**EXERCISE INSTRUCTIONS**. I'd like every record written out again, exactly as it is.
*** Opening of SUPPLIED ENTRIES ***
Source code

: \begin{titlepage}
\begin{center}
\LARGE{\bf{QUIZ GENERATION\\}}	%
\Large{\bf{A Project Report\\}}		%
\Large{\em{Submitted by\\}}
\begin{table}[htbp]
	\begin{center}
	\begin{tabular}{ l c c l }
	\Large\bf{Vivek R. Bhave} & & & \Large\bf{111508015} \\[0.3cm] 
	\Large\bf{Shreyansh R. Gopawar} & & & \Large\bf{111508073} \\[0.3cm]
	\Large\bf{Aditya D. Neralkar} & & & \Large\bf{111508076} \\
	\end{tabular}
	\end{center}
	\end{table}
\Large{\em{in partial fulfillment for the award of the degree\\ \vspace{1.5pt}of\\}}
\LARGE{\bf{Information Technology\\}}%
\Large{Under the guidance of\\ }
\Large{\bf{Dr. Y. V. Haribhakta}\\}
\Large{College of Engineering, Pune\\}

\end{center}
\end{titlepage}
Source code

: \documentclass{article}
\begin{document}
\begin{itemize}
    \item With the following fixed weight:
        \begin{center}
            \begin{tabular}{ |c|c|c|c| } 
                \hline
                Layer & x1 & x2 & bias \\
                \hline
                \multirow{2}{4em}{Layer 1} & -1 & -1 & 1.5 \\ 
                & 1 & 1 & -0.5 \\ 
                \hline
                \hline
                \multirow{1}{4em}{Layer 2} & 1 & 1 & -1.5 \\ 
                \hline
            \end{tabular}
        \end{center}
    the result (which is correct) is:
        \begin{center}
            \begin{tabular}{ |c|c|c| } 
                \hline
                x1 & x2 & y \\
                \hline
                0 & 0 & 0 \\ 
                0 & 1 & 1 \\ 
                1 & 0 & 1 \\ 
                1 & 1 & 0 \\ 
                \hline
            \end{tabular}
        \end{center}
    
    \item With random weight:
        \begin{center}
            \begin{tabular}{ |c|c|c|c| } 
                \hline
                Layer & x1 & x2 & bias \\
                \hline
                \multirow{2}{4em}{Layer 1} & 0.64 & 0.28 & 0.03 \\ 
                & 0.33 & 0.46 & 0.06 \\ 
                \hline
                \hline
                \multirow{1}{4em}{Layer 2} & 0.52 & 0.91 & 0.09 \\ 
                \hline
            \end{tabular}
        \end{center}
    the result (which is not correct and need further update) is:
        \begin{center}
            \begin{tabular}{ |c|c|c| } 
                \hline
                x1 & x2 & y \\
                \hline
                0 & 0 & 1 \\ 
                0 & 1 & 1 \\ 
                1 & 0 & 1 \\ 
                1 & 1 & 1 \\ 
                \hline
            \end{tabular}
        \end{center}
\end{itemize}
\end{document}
*** Close of SUPPLIED ENTRIES ***
**ANSWER TO THE EXERCISE**.
Source code

: \begin{titlepage}
\begin{center}
\LARGE{\bf{QUIZ GENERATION\\}}	%
\Large{\bf{A Project Report\\}}		%
\Large{\em{Submitted by\\}}
\begin{table}[htbp]
	\begin{center}
	\begin{tabular}{ l c c l }
	\Large\bf{Vivek R. Bhave} & & & \Large\bf{111508015} \\[0.3cm] 
	\Large\bf{Shreyansh R. Gopawar} & & & \Large\bf{111508073} \\[0.3cm]
	\Large\bf{Aditya D. Neralkar} & & & \Large\bf{111508076} \\
	\end{tabular}
	\end{center}
	\end{table}
\Large{\em{in partial fulfillment for the award of the degree\\ \vspace{1.5pt}of\\}}
\LARGE{\bf{Information Technology\\}}%
\Large{Under the guidance of\\ }
\Large{\bf{Dr. Y. V. Haribhakta}\\}
\Large{College of Engineering, Pune\\}

\end{center}
\end{titlepage}
Source code

: \documentclass{article}
\begin{document}
\begin{itemize}
    \item With the following fixed weight:
        \begin{center}
            \begin{tabular}{ |c|c|c|c| } 
                \hline
                Layer & x1 & x2 & bias \\
                \hline
                \multirow{2}{4em}{Layer 1} & -1 & -1 & 1.5 \\ 
                & 1 & 1 & -0.5 \\ 
                \hline
                \hline
                \multirow{1}{4em}{Layer 2} & 1 & 1 & -1.5 \\ 
                \hline
            \end{tabular}
        \end{center}
    the result (which is correct) is:
        \begin{center}
            \begin{tabular}{ |c|c|c| } 
                \hline
                x1 & x2 & y \\
                \hline
                0 & 0 & 0 \\ 
                0 & 1 & 1 \\ 
                1 & 0 & 1 \\ 
                1 & 1 & 0 \\ 
                \hline
            \end{tabular}
        \end{center}
    
    \item With random weight:
        \begin{center}
            \begin{tabular}{ |c|c|c|c| } 
                \hline
                Layer & x1 & x2 & bias \\
                \hline
                \multirow{2}{4em}{Layer 1} & 0.64 & 0.28 & 0.03 \\ 
                & 0.33 & 0.46 & 0.06 \\ 
                \hline
                \hline
                \multirow{1}{4em}{Layer 2} & 0.52 & 0.91 & 0.09 \\ 
                \hline
            \end{tabular}
        \end{center}
    the result (which is not correct and need further update) is:
        \begin{center}
            \begin{tabular}{ |c|c|c| } 
                \hline
                x1 & x2 & y \\
                \hline
                0 & 0 & 1 \\ 
                0 & 1 & 1 \\ 
                1 & 0 & 1 \\ 
                1 & 1 & 1 \\ 
                \hline
            \end{tabular}
        \end{center}
\end{itemize}
\end{document}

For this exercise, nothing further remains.